## INSTRUCTIONS FOR THE TASK
In the data below, find the line that contains "### Requirements" and the line that contains "Network communication protocols". Copy both, plus every line between them, exactly.

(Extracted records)
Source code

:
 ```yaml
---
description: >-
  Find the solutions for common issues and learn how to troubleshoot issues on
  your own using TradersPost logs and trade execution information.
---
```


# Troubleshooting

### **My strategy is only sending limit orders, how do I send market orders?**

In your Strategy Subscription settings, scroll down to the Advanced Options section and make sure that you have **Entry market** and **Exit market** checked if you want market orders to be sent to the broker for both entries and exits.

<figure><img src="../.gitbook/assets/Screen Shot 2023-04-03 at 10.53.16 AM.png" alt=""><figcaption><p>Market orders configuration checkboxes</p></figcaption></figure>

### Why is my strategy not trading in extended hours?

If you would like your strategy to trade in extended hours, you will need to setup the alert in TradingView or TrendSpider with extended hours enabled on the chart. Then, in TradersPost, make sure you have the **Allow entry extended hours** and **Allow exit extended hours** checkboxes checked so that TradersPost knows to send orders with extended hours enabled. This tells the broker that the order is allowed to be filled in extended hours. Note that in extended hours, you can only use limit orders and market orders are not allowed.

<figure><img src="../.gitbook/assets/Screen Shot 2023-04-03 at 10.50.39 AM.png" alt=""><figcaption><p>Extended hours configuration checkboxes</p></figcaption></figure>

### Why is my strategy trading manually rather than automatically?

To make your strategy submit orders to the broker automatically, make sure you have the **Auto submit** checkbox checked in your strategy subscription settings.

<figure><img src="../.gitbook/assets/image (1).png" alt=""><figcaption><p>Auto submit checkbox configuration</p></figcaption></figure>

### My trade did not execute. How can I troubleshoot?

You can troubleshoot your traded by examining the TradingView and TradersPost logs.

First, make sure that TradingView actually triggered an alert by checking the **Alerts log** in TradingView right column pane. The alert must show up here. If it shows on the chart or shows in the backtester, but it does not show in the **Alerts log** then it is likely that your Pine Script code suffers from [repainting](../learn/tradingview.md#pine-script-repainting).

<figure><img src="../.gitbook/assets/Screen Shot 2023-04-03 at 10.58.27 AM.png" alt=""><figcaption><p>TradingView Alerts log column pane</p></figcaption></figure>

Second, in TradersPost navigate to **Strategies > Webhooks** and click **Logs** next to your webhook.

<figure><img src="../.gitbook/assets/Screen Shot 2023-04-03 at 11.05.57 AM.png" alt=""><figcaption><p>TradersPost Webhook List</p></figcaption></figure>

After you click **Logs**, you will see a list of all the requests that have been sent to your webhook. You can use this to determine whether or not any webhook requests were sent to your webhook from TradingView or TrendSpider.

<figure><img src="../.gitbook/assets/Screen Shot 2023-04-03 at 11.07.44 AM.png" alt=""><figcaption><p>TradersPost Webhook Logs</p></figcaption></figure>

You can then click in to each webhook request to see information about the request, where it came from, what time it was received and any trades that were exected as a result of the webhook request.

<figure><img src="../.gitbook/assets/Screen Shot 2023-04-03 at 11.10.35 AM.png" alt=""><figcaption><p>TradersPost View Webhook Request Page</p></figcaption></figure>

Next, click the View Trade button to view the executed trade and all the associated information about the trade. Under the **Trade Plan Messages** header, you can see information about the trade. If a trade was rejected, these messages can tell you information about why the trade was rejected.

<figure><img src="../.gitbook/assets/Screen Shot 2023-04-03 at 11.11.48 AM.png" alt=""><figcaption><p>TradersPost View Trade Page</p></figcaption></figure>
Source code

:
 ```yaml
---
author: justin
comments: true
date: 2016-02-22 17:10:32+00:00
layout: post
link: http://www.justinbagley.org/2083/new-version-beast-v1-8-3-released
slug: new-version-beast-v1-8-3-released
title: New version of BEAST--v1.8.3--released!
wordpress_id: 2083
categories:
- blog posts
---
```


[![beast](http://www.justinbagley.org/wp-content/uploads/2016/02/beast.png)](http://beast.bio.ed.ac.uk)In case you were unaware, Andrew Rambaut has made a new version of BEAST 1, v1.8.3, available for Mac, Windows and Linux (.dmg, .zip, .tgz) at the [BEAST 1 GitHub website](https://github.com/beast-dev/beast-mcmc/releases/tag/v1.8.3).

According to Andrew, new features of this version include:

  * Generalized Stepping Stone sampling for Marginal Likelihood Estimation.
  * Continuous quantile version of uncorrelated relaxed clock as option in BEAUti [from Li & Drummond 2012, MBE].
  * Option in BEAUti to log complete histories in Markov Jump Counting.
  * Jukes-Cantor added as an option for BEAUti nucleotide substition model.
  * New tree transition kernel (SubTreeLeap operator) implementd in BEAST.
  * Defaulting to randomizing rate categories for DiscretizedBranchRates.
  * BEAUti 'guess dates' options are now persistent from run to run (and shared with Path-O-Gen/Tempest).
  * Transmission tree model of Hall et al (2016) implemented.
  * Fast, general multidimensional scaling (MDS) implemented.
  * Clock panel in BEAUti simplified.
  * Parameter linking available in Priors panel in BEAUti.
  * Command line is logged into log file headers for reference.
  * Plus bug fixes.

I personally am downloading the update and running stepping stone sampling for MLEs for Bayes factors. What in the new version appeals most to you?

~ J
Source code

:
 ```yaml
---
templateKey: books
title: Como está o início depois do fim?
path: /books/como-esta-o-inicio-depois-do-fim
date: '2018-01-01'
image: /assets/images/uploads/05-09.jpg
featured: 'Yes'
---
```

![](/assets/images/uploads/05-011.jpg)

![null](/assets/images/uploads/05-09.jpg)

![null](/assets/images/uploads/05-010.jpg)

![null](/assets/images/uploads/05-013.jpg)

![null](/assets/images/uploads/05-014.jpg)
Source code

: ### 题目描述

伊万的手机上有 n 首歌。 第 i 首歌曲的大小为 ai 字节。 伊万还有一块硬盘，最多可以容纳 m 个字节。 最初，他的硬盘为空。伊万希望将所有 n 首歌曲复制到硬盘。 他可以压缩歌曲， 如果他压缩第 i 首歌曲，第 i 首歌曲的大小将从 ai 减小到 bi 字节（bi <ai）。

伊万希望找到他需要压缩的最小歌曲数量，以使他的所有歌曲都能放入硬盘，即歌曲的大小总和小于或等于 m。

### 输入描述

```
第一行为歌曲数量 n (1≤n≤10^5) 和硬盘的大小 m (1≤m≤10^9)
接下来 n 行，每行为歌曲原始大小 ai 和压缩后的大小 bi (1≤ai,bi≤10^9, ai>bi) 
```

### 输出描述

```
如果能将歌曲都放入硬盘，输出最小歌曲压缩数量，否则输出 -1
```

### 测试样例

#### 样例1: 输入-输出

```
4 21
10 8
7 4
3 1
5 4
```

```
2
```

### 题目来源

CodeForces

--

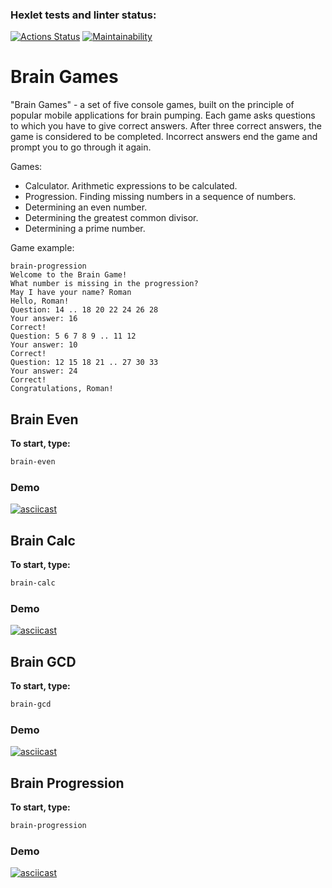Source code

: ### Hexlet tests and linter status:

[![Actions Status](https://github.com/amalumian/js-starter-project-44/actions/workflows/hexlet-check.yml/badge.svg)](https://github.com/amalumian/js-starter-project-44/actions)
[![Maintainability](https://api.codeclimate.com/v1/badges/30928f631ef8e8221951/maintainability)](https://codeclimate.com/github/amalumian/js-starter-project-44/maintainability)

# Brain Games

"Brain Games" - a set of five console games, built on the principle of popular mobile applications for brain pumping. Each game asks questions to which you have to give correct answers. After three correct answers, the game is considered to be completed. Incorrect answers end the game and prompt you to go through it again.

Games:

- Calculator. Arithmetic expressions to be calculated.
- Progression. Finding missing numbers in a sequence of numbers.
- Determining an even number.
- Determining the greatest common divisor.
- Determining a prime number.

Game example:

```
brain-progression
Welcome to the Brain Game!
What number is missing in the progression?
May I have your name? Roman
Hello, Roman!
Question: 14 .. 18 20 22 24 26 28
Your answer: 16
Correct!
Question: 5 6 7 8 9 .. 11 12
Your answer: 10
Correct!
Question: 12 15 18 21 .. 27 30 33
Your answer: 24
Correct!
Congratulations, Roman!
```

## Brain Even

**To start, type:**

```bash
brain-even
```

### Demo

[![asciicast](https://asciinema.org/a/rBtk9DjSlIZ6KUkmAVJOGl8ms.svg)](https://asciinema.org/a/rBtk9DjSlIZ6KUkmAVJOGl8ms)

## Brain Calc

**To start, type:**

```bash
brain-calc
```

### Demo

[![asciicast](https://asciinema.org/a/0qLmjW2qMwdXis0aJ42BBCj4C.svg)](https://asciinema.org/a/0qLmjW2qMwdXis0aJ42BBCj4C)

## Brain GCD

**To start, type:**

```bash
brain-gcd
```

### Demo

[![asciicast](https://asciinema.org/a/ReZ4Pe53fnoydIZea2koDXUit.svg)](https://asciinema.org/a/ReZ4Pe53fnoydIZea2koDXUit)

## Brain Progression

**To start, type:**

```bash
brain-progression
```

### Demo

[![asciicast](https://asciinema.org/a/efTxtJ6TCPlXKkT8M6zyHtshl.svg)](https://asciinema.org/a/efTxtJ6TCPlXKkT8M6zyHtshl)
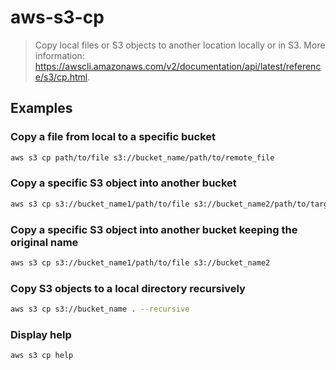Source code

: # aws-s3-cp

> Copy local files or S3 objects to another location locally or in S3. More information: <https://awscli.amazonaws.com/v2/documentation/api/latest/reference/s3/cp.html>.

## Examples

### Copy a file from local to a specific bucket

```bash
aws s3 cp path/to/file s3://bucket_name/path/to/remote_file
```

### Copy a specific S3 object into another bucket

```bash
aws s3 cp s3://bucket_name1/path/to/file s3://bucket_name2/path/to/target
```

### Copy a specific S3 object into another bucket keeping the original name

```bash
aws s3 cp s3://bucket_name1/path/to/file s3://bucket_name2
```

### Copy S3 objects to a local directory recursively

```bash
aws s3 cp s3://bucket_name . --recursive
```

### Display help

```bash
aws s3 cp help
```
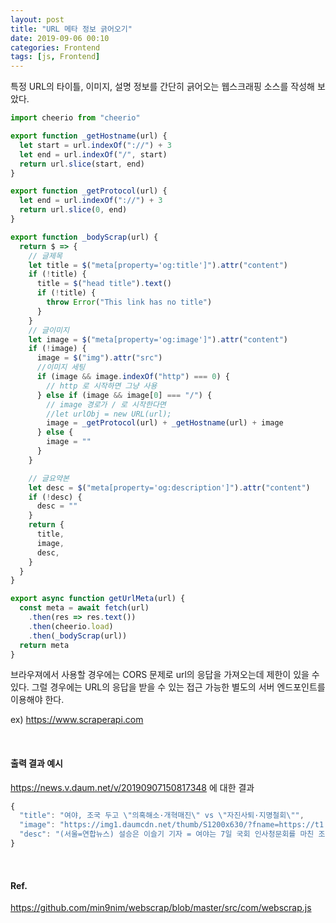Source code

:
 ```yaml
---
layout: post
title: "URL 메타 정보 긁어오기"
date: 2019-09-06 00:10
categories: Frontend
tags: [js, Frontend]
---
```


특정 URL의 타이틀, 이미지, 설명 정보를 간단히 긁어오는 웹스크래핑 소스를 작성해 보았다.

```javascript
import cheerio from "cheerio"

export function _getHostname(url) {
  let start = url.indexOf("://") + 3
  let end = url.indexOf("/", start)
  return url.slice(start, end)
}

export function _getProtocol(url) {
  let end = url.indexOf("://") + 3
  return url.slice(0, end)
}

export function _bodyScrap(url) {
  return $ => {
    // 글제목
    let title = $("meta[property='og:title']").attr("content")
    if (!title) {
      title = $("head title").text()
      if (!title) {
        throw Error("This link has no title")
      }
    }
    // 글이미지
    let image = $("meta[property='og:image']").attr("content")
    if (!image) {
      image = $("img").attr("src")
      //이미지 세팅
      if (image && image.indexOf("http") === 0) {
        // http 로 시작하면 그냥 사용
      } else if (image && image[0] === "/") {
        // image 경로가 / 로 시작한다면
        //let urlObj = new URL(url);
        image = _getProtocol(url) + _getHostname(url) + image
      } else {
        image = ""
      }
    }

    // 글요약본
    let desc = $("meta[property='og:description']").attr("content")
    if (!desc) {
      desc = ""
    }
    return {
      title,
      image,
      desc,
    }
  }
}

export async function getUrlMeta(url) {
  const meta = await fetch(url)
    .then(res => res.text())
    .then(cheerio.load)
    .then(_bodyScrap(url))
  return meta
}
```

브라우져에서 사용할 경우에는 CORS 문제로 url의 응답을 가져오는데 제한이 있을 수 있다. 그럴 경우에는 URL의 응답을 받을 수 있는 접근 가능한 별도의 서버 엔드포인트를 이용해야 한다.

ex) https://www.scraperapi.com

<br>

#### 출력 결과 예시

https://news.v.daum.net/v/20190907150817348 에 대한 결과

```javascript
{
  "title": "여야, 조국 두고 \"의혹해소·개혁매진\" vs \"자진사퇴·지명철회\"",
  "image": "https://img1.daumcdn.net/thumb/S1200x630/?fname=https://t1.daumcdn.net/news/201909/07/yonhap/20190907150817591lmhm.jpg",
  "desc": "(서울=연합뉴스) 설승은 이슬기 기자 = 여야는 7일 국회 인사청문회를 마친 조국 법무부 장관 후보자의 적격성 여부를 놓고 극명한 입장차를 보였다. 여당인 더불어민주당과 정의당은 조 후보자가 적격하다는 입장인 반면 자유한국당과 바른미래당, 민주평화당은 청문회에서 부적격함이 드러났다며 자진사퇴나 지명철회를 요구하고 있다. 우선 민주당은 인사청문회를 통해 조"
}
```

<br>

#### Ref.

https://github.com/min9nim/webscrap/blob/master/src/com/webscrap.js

* * *

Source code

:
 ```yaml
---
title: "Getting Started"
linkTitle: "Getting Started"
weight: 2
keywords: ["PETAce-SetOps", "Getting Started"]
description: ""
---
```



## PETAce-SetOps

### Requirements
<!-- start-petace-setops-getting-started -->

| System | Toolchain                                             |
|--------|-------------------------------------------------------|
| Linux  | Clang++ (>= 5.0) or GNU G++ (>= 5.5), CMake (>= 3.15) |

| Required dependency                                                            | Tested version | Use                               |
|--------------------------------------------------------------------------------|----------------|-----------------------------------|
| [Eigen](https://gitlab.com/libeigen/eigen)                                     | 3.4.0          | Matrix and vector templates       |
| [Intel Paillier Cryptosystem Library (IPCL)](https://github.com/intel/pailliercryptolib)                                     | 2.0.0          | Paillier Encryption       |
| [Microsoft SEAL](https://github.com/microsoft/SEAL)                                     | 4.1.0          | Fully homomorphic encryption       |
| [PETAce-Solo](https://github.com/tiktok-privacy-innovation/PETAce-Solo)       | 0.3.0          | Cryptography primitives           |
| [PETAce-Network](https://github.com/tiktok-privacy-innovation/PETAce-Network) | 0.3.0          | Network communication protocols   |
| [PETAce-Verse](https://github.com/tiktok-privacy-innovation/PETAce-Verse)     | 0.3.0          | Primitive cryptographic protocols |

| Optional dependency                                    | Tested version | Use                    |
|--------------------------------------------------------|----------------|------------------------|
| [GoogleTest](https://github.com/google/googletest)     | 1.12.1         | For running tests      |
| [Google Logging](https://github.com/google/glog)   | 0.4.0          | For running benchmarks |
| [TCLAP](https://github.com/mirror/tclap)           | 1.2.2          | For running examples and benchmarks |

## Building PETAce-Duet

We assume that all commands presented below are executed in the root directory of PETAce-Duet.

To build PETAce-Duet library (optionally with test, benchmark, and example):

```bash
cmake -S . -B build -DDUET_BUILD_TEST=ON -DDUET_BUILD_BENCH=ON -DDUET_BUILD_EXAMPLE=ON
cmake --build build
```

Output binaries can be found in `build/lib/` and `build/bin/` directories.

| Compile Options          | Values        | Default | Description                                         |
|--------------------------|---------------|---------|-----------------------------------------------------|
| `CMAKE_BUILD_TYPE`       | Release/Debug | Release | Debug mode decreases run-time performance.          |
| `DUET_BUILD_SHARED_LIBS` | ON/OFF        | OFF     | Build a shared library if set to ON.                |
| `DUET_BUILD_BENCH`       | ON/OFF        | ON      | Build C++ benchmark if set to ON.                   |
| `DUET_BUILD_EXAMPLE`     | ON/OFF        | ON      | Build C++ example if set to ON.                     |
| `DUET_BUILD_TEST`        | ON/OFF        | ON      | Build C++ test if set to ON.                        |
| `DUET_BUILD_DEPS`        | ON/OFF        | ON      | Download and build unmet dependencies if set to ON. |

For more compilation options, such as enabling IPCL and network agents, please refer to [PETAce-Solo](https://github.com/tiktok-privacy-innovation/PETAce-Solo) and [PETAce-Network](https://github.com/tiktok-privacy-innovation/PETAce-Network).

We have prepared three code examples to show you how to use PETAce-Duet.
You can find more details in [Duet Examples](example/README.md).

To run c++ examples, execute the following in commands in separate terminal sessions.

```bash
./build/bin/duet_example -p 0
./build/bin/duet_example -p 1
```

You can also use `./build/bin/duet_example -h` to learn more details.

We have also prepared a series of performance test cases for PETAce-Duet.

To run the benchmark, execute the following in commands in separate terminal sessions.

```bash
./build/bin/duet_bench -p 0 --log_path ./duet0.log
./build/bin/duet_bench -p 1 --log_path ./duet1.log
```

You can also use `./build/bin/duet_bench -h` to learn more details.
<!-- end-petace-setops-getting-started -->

## EXERCISE RESULT
### Requirements
<!-- start-petace-setops-getting-started -->

| System | Toolchain                                             |
|--------|-------------------------------------------------------|
| Linux  | Clang++ (>= 5.0) or GNU G++ (>= 5.5), CMake (>= 3.15) |

| Required dependency                                                            | Tested version | Use                               |
|--------------------------------------------------------------------------------|----------------|-----------------------------------|
| [Eigen](https://gitlab.com/libeigen/eigen)                                     | 3.4.0          | Matrix and vector templates       |
| [Intel Paillier Cryptosystem Library (IPCL)](https://github.com/intel/pailliercryptolib)                                     | 2.0.0          | Paillier Encryption       |
| [Microsoft SEAL](https://github.com/microsoft/SEAL)                                     | 4.1.0          | Fully homomorphic encryption       |
| [PETAce-Solo](https://github.com/tiktok-privacy-innovation/PETAce-Solo)       | 0.3.0          | Cryptography primitives           |
| [PETAce-Network](https://github.com/tiktok-privacy-innovation/PETAce-Network) | 0.3.0          | Network communication protocols   |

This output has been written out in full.